:: What you should do ::
Filter the records below for the word "destination". Keep each line that has it.

Segment Start: Records provided

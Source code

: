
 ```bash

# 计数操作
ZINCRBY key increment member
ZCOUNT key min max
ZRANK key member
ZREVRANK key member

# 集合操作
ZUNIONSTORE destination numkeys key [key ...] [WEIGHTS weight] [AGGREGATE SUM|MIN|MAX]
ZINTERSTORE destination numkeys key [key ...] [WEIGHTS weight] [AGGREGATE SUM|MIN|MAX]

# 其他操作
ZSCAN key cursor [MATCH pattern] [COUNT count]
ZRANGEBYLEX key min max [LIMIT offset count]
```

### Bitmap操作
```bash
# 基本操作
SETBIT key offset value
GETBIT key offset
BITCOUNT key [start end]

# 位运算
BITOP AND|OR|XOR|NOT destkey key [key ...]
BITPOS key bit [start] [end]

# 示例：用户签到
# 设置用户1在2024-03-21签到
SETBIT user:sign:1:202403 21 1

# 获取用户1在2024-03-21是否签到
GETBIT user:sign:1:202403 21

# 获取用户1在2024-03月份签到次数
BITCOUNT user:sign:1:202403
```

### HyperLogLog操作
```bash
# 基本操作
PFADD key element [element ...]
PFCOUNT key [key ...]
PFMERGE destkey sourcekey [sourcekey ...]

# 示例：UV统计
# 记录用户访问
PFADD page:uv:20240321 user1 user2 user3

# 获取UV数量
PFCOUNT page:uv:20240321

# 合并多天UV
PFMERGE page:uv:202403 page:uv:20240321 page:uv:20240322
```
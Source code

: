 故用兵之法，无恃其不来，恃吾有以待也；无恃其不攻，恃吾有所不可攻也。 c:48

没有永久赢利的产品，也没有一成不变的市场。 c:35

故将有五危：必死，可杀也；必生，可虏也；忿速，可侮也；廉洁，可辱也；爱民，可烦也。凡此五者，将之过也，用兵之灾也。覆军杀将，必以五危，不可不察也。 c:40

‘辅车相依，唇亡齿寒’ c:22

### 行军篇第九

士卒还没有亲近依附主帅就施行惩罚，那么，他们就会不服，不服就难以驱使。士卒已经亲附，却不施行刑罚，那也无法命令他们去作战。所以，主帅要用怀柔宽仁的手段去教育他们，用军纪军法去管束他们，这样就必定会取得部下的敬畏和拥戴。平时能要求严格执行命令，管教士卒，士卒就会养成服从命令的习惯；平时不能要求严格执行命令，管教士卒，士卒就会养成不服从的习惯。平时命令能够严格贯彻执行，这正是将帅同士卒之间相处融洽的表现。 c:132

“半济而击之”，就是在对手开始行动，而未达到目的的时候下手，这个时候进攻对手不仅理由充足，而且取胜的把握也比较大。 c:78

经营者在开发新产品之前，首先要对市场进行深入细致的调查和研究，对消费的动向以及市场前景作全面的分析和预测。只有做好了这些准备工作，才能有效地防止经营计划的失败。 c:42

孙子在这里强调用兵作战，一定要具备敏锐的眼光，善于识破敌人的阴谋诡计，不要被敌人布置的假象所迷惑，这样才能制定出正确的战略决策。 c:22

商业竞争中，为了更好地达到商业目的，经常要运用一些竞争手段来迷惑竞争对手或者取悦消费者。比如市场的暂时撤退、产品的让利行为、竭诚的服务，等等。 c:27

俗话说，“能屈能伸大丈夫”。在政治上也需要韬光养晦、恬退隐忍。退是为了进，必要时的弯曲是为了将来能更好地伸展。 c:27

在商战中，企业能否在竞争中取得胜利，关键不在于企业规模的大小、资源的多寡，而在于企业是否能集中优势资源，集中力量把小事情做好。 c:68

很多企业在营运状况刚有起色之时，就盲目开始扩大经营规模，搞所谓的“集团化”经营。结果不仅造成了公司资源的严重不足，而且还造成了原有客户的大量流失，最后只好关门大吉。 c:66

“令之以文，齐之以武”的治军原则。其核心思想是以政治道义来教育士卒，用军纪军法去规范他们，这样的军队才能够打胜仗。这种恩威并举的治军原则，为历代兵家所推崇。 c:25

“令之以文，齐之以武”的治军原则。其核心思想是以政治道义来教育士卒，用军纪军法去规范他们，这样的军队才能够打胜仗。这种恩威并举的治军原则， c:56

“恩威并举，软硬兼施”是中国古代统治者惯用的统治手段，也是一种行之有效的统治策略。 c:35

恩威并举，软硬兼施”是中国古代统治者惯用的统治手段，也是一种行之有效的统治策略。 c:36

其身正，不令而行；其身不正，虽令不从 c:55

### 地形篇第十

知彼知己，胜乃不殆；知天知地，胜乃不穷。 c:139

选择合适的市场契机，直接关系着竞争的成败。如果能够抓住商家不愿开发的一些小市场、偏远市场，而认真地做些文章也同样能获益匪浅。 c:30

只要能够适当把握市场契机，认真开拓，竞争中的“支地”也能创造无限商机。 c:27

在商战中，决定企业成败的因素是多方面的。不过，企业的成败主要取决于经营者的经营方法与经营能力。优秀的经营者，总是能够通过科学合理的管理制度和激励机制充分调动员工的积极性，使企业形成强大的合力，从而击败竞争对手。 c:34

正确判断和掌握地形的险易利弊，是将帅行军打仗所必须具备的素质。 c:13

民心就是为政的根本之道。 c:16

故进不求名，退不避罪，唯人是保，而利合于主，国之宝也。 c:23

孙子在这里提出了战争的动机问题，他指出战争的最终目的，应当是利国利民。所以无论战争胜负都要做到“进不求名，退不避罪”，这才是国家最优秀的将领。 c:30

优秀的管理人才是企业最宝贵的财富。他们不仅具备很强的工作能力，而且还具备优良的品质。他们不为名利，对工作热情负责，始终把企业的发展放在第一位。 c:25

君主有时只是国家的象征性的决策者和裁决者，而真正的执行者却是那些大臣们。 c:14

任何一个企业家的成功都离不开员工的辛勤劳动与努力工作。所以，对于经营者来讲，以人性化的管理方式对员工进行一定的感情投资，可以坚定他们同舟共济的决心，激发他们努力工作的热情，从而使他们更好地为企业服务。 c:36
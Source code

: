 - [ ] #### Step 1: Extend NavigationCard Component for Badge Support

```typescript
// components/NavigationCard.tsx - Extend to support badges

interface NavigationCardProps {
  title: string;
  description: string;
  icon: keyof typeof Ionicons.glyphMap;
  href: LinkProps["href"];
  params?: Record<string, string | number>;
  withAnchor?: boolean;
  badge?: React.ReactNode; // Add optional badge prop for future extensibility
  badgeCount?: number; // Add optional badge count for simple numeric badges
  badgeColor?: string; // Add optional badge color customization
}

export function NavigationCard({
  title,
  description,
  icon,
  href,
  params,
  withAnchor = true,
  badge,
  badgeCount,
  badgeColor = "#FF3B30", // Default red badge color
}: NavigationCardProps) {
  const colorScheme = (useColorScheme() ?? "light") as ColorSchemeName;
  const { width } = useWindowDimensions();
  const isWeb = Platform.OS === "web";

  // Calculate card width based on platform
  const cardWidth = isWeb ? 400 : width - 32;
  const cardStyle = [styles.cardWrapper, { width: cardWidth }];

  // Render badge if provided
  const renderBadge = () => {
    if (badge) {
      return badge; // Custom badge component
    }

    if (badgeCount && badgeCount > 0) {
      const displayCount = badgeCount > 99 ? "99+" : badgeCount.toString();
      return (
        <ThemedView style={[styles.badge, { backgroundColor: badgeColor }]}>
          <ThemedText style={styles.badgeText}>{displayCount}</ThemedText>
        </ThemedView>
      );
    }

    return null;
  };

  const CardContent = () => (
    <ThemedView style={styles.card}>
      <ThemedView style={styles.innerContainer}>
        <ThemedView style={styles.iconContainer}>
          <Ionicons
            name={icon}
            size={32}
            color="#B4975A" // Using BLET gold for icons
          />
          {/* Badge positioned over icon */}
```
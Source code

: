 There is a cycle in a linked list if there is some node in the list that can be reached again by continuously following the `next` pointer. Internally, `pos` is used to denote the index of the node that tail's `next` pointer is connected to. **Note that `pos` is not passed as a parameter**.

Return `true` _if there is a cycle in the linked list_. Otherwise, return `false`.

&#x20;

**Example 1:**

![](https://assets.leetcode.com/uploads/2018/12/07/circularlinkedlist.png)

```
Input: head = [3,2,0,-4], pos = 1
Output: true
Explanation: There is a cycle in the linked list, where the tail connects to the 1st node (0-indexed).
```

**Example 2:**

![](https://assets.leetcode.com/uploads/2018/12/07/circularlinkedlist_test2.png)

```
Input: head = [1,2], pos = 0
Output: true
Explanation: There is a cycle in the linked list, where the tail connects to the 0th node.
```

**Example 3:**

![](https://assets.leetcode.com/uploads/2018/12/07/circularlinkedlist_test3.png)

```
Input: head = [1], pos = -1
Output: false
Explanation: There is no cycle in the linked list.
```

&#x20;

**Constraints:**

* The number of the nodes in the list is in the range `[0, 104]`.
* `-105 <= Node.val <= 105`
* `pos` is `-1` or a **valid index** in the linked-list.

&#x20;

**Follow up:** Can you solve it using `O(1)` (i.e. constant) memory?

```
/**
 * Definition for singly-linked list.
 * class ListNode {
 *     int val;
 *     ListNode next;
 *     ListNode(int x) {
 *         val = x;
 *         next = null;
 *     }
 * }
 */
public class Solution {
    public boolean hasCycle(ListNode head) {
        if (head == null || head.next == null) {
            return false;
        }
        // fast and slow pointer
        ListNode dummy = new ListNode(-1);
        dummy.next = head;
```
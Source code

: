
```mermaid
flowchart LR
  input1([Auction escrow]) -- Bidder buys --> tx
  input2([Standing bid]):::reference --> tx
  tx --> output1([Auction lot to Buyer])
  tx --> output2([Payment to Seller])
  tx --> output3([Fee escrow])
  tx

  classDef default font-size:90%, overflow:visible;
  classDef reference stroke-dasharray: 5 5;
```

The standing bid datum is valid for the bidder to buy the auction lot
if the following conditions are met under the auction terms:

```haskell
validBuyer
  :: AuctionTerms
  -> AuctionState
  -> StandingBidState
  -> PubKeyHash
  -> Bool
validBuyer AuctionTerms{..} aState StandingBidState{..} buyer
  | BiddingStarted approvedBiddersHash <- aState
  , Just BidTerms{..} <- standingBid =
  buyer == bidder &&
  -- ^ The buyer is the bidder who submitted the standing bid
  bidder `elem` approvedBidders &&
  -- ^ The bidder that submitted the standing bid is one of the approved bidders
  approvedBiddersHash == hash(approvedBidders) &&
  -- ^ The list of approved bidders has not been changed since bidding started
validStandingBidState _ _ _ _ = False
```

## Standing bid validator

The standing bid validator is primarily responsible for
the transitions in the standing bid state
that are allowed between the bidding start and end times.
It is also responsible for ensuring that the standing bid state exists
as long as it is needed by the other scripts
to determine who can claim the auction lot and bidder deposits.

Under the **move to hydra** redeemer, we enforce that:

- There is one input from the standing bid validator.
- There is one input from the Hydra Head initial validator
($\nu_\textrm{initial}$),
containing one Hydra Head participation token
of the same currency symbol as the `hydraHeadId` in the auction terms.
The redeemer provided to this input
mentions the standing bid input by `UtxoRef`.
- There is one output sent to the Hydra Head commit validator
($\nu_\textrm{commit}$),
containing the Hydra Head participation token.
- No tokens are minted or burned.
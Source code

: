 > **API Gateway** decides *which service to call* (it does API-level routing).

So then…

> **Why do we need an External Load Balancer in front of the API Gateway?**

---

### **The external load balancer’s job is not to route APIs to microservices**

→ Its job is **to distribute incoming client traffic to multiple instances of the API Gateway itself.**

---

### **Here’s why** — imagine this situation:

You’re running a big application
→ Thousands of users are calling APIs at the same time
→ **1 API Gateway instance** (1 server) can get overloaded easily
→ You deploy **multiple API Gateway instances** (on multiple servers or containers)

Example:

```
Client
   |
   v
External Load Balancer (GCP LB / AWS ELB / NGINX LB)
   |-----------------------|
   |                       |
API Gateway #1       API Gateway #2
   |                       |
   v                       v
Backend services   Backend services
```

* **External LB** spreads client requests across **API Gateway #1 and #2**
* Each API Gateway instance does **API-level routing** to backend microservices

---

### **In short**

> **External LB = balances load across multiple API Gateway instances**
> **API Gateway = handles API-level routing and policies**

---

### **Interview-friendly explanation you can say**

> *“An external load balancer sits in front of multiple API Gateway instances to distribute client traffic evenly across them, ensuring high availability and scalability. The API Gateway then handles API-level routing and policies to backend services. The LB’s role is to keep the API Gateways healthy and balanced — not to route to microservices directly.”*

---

Segment End: Records provided

:: Output of the task ::
ZUNIONSTORE destination numkeys key [key ...] [WEIGHTS weight] [AGGREGATE SUM|MIN|MAX]
ZINTERSTORE destination numkeys key [key ...] [WEIGHTS weight] [AGGREGATE SUM|MIN|MAX]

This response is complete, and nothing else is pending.